▶ The problem
Aim for an exact copy of the listing, without any images.

▶ Supplied information
▼▼▼
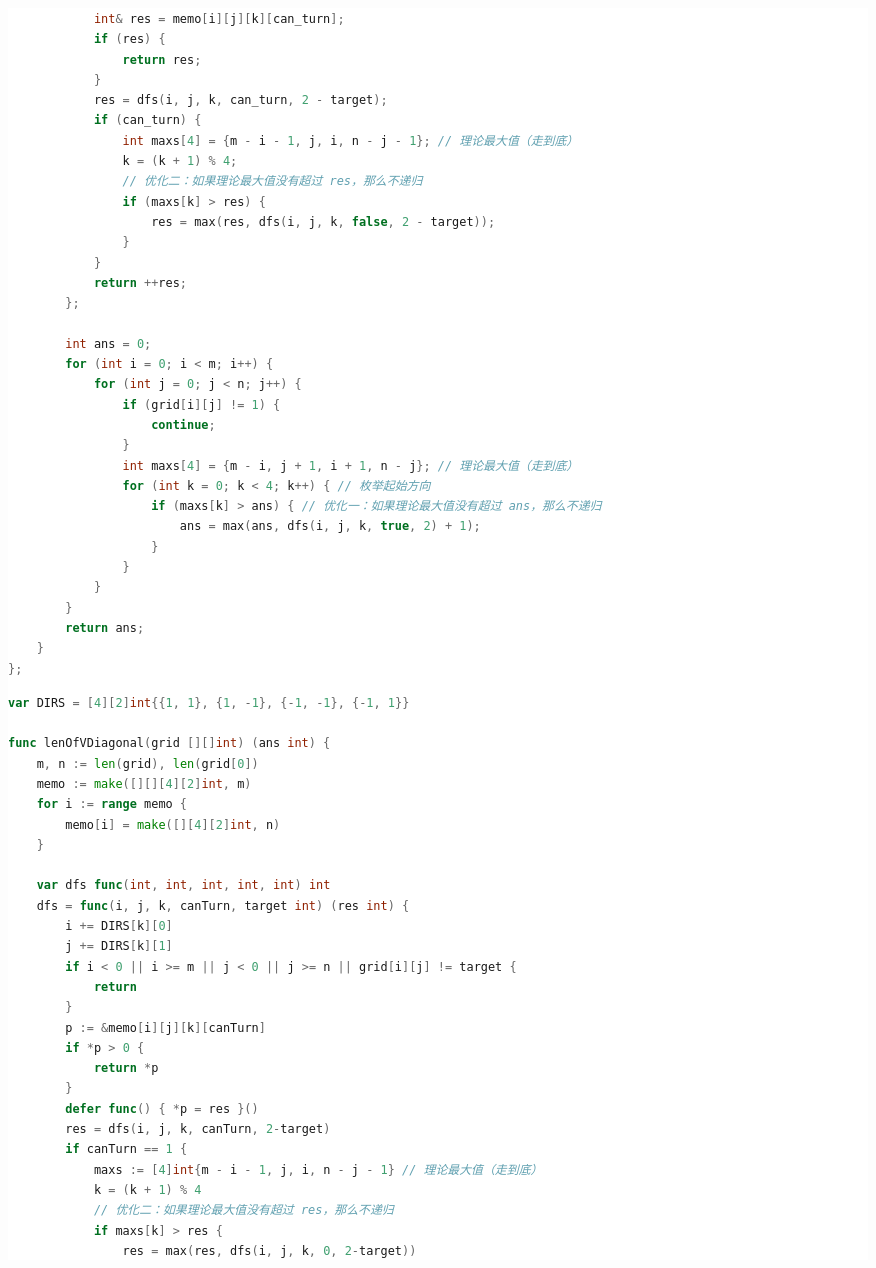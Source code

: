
 ```cpp [sol-C++]
            int& res = memo[i][j][k][can_turn];
            if (res) {
                return res;
            }
            res = dfs(i, j, k, can_turn, 2 - target);
            if (can_turn) {
                int maxs[4] = {m - i - 1, j, i, n - j - 1}; // 理论最大值（走到底）
                k = (k + 1) % 4;
                // 优化二：如果理论最大值没有超过 res，那么不递归
                if (maxs[k] > res) {
                    res = max(res, dfs(i, j, k, false, 2 - target));
                }
            }
            return ++res;
        };

        int ans = 0;
        for (int i = 0; i < m; i++) {
            for (int j = 0; j < n; j++) {
                if (grid[i][j] != 1) {
                    continue;
                }
                int maxs[4] = {m - i, j + 1, i + 1, n - j}; // 理论最大值（走到底）
                for (int k = 0; k < 4; k++) { // 枚举起始方向
                    if (maxs[k] > ans) { // 优化一：如果理论最大值没有超过 ans，那么不递归
                        ans = max(ans, dfs(i, j, k, true, 2) + 1);
                    }
                }
            }
        }
        return ans;
    }
};
```

```go [sol-Go]
var DIRS = [4][2]int{{1, 1}, {1, -1}, {-1, -1}, {-1, 1}}

func lenOfVDiagonal(grid [][]int) (ans int) {
	m, n := len(grid), len(grid[0])
	memo := make([][][4][2]int, m)
	for i := range memo {
		memo[i] = make([][4][2]int, n)
	}

	var dfs func(int, int, int, int, int) int
	dfs = func(i, j, k, canTurn, target int) (res int) {
		i += DIRS[k][0]
		j += DIRS[k][1]
		if i < 0 || i >= m || j < 0 || j >= n || grid[i][j] != target {
			return
		}
		p := &memo[i][j][k][canTurn]
		if *p > 0 {
			return *p
		}
		defer func() { *p = res }()
		res = dfs(i, j, k, canTurn, 2-target)
		if canTurn == 1 {
			maxs := [4]int{m - i - 1, j, i, n - j - 1} // 理论最大值（走到底）
			k = (k + 1) % 4
			// 优化二：如果理论最大值没有超过 res，那么不递归
			if maxs[k] > res {
				res = max(res, dfs(i, j, k, 0, 2-target))
```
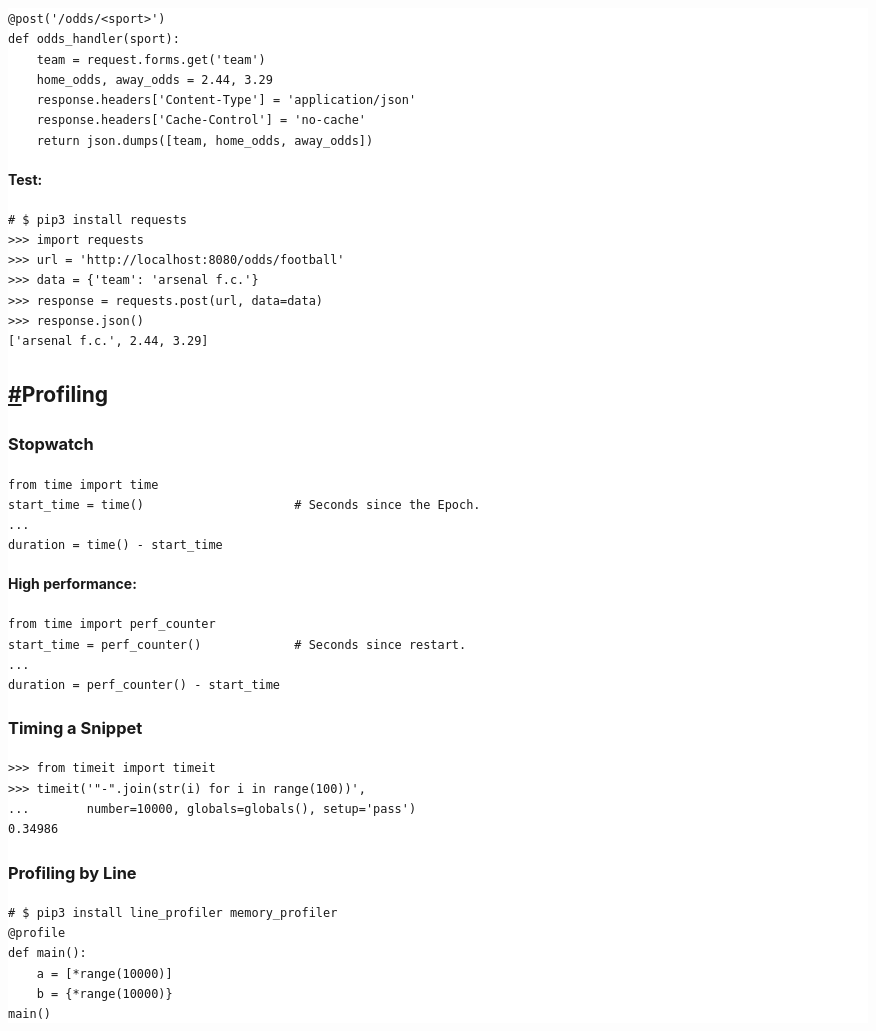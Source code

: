     @post('/odds/<sport>')
    def odds_handler(sport):
        team = request.forms.get('team')
        home_odds, away_odds = 2.44, 3.29
        response.headers['Content-Type'] = 'application/json'
        response.headers['Cache-Control'] = 'no-cache'
        return json.dumps([team, home_odds, away_odds])
    

#### Test:

    # $ pip3 install requests
    >>> import requests
    >>> url = 'http://localhost:8080/odds/football'
    >>> data = {'team': 'arsenal f.c.'}
    >>> response = requests.post(url, data=data)
    >>> response.json()
    ['arsenal f.c.', 2.44, 3.29]
    

[#](#profiling)Profiling
------------------------

### Stopwatch

    from time import time
    start_time = time()                     # Seconds since the Epoch.
    ...
    duration = time() - start_time
    

#### High performance:

    from time import perf_counter
    start_time = perf_counter()             # Seconds since restart.
    ...
    duration = perf_counter() - start_time
    

### Timing a Snippet

    >>> from timeit import timeit
    >>> timeit('"-".join(str(i) for i in range(100))',
    ...        number=10000, globals=globals(), setup='pass')
    0.34986
    

### Profiling by Line

    # $ pip3 install line_profiler memory_profiler
    @profile
    def main():
        a = [*range(10000)]
        b = {*range(10000)}
    main()
    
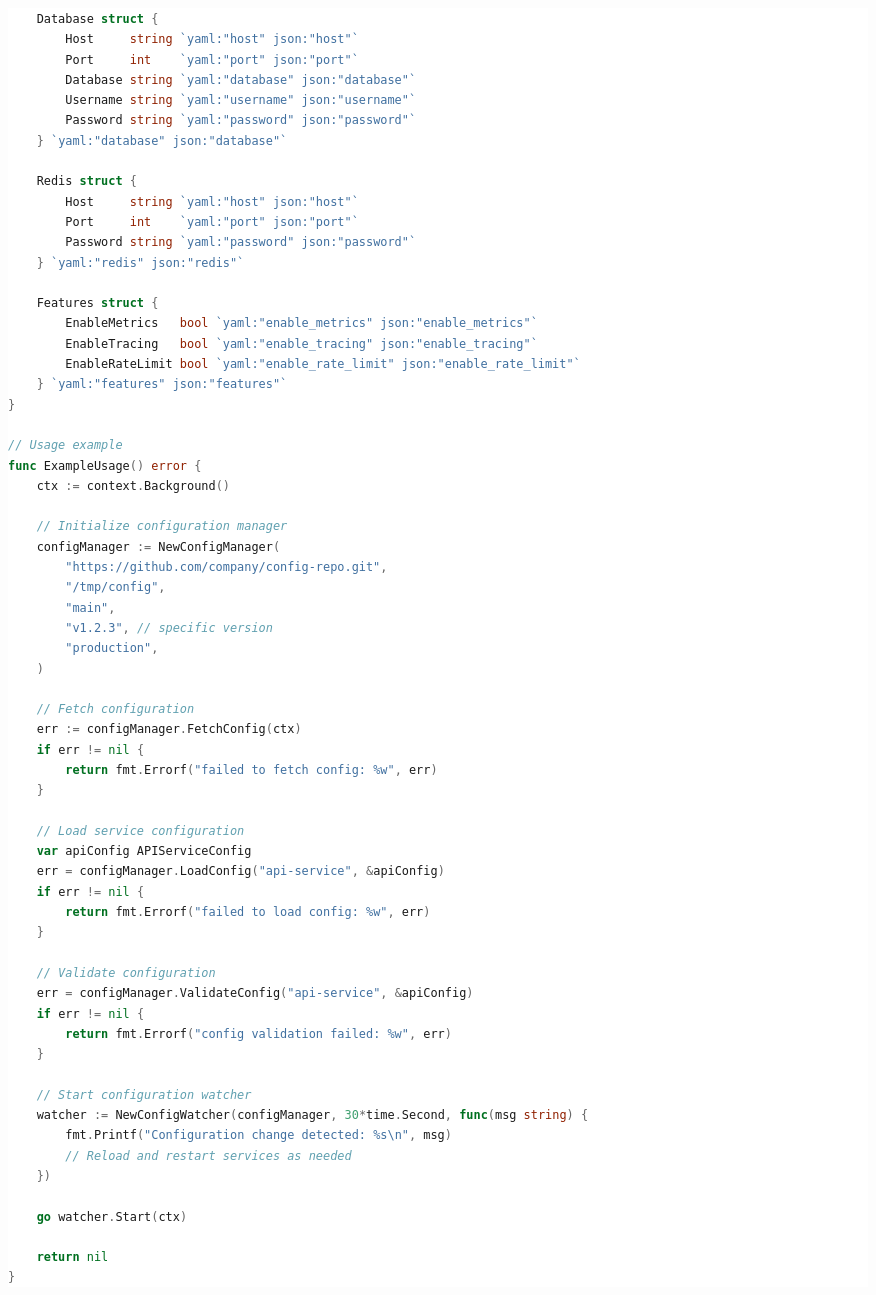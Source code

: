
 ```go
    Database struct {
        Host     string `yaml:"host" json:"host"`
        Port     int    `yaml:"port" json:"port"`
        Database string `yaml:"database" json:"database"`
        Username string `yaml:"username" json:"username"`
        Password string `yaml:"password" json:"password"`
    } `yaml:"database" json:"database"`
    
    Redis struct {
        Host     string `yaml:"host" json:"host"`
        Port     int    `yaml:"port" json:"port"`
        Password string `yaml:"password" json:"password"`
    } `yaml:"redis" json:"redis"`
    
    Features struct {
        EnableMetrics   bool `yaml:"enable_metrics" json:"enable_metrics"`
        EnableTracing   bool `yaml:"enable_tracing" json:"enable_tracing"`
        EnableRateLimit bool `yaml:"enable_rate_limit" json:"enable_rate_limit"`
    } `yaml:"features" json:"features"`
}

// Usage example
func ExampleUsage() error {
    ctx := context.Background()
    
    // Initialize configuration manager
    configManager := NewConfigManager(
        "https://github.com/company/config-repo.git",
        "/tmp/config",
        "main",
        "v1.2.3", // specific version
        "production",
    )
    
    // Fetch configuration
    err := configManager.FetchConfig(ctx)
    if err != nil {
        return fmt.Errorf("failed to fetch config: %w", err)
    }
    
    // Load service configuration
    var apiConfig APIServiceConfig
    err = configManager.LoadConfig("api-service", &apiConfig)
    if err != nil {
        return fmt.Errorf("failed to load config: %w", err)
    }
    
    // Validate configuration
    err = configManager.ValidateConfig("api-service", &apiConfig)
    if err != nil {
        return fmt.Errorf("config validation failed: %w", err)
    }
    
    // Start configuration watcher
    watcher := NewConfigWatcher(configManager, 30*time.Second, func(msg string) {
        fmt.Printf("Configuration change detected: %s\n", msg)
        // Reload and restart services as needed
    })
    
    go watcher.Start(ctx)
    
    return nil
}
```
▲▲▲
▶ Task output
Source code

:
 ```cpp [sol-C++]
            int& res = memo[i][j][k][can_turn];
            if (res) {
                return res;
            }
            res = dfs(i, j, k, can_turn, 2 - target);
            if (can_turn) {
                int maxs[4] = {m - i - 1, j, i, n - j - 1}; // 理论最大值（走到底）
                k = (k + 1) % 4;
                // 优化二：如果理论最大值没有超过 res，那么不递归
                if (maxs[k] > res) {
                    res = max(res, dfs(i, j, k, false, 2 - target));
                }
            }
            return ++res;
        };

        int ans = 0;
        for (int i = 0; i < m; i++) {
            for (int j = 0; j < n; j++) {
                if (grid[i][j] != 1) {
                    continue;
                }
                int maxs[4] = {m - i, j + 1, i + 1, n - j}; // 理论最大值（走到底）
                for (int k = 0; k < 4; k++) { // 枚举起始方向
                    if (maxs[k] > ans) { // 优化一：如果理论最大值没有超过 ans，那么不递归
                        ans = max(ans, dfs(i, j, k, true, 2) + 1);
                    }
                }
            }
        }
        return ans;
    }
};
```

```go [sol-Go]
var DIRS = [4][2]int{{1, 1}, {1, -1}, {-1, -1}, {-1, 1}}

func lenOfVDiagonal(grid [][]int) (ans int) {
	m, n := len(grid), len(grid[0])
	memo := make([][][4][2]int, m)
	for i := range memo {
		memo[i] = make([][4][2]int, n)
	}

	var dfs func(int, int, int, int, int) int
	dfs = func(i, j, k, canTurn, target int) (res int) {
		i += DIRS[k][0]
		j += DIRS[k][1]
		if i < 0 || i >= m || j < 0 || j >= n || grid[i][j] != target {
			return
		}
		p := &memo[i][j][k][canTurn]
		if *p > 0 {
			return *p
		}
		defer func() { *p = res }()
		res = dfs(i, j, k, canTurn, 2-target)
		if canTurn == 1 {
			maxs := [4]int{m - i - 1, j, i, n - j - 1} // 理论最大值（走到底）
			k = (k + 1) % 4
			// 优化二：如果理论最大值没有超过 res，那么不递归
			if maxs[k] > res {
				res = max(res, dfs(i, j, k, 0, 2-target))
```
Source code

:     @post('/odds/<sport>')
    def odds_handler(sport):
        team = request.forms.get('team')
        home_odds, away_odds = 2.44, 3.29
        response.headers['Content-Type'] = 'application/json'
        response.headers['Cache-Control'] = 'no-cache'
        return json.dumps([team, home_odds, away_odds])
    

#### Test:

    # $ pip3 install requests
    >>> import requests
    >>> url = 'http://localhost:8080/odds/football'
    >>> data = {'team': 'arsenal f.c.'}
    >>> response = requests.post(url, data=data)
    >>> response.json()
    ['arsenal f.c.', 2.44, 3.29]
    

[#](#profiling)Profiling
------------------------

### Stopwatch

    from time import time
    start_time = time()                     # Seconds since the Epoch.
    ...
    duration = time() - start_time
    

#### High performance:

    from time import perf_counter
    start_time = perf_counter()             # Seconds since restart.
    ...
    duration = perf_counter() - start_time
    

### Timing a Snippet

    >>> from timeit import timeit
    >>> timeit('"-".join(str(i) for i in range(100))',
    ...        number=10000, globals=globals(), setup='pass')
    0.34986
    

### Profiling by Line

    # $ pip3 install line_profiler memory_profiler
    @profile
    def main():
        a = [*range(10000)]
        b = {*range(10000)}
    main()
    
Source code

:
 ```go
    Database struct {
        Host     string `yaml:"host" json:"host"`
        Port     int    `yaml:"port" json:"port"`
        Database string `yaml:"database" json:"database"`
        Username string `yaml:"username" json:"username"`
        Password string `yaml:"password" json:"password"`
    } `yaml:"database" json:"database"`
    
    Redis struct {
        Host     string `yaml:"host" json:"host"`
        Port     int    `yaml:"port" json:"port"`
        Password string `yaml:"password" json:"password"`
    } `yaml:"redis" json:"redis"`
    
    Features struct {
        EnableMetrics   bool `yaml:"enable_metrics" json:"enable_metrics"`
        EnableTracing   bool `yaml:"enable_tracing" json:"enable_tracing"`
        EnableRateLimit bool `yaml:"enable_rate_limit" json:"enable_rate_limit"`
    } `yaml:"features" json:"features"`
}

// Usage example
func ExampleUsage() error {
    ctx := context.Background()
    
    // Initialize configuration manager
    configManager := NewConfigManager(
        "https://github.com/company/config-repo.git",
        "/tmp/config",
        "main",
        "v1.2.3", // specific version
        "production",
    )
    
    // Fetch configuration
    err := configManager.FetchConfig(ctx)
    if err != nil {
        return fmt.Errorf("failed to fetch config: %w", err)
    }
    
    // Load service configuration
    var apiConfig APIServiceConfig
    err = configManager.LoadConfig("api-service", &apiConfig)
    if err != nil {
        return fmt.Errorf("failed to load config: %w", err)
    }
    
    // Validate configuration
    err = configManager.ValidateConfig("api-service", &apiConfig)
    if err != nil {
        return fmt.Errorf("config validation failed: %w", err)
    }
    
    // Start configuration watcher
    watcher := NewConfigWatcher(configManager, 30*time.Second, func(msg string) {
        fmt.Printf("Configuration change detected: %s\n", msg)
        // Reload and restart services as needed
    })
    
    go watcher.Start(ctx)
    
    return nil
}
```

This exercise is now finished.